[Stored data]
:::

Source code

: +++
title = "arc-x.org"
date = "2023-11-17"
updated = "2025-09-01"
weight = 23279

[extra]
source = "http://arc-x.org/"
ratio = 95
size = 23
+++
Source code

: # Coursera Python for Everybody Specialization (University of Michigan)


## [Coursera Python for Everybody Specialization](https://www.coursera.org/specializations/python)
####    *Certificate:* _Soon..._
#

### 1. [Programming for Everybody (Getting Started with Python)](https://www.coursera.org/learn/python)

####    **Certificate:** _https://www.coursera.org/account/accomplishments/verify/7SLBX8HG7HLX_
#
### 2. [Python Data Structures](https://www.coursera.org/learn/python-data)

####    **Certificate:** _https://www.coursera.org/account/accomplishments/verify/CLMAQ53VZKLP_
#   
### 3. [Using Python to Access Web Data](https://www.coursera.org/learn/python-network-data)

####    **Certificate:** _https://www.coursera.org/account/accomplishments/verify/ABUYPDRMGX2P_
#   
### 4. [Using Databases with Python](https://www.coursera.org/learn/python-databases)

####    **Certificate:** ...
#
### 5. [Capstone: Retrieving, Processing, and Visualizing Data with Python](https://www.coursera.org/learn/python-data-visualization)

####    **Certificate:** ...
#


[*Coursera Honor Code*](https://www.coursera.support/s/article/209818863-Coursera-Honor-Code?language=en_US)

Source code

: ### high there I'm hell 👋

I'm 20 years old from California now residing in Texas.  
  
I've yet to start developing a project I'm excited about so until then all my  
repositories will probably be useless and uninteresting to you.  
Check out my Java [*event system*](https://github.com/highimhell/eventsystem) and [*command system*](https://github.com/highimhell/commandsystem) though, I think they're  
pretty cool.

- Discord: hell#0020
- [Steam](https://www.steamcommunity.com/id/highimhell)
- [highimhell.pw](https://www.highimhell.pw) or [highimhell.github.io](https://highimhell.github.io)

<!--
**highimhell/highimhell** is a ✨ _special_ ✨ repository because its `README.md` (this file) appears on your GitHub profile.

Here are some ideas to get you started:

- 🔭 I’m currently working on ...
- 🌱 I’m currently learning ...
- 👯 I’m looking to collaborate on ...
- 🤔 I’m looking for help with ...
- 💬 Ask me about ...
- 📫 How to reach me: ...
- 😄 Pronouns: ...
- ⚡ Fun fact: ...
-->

:::

▸ WORK TO COMPLETE
Restate word for word the lines above, beginning at the first one and ending at the line that carries "## [Coursera Python".

▸ ANSWER TO THIS EXERCISE
Source code

: +++
title = "arc-x.org"
date = "2023-11-17"
updated = "2025-09-01"
weight = 23279

[extra]
source = "http://arc-x.org/"
ratio = 95
size = 23
+++
Source code

: # Coursera Python for Everybody Specialization (University of Michigan)


## [Coursera Python for Everybody Specialization](https://www.coursera.org/specializations/python)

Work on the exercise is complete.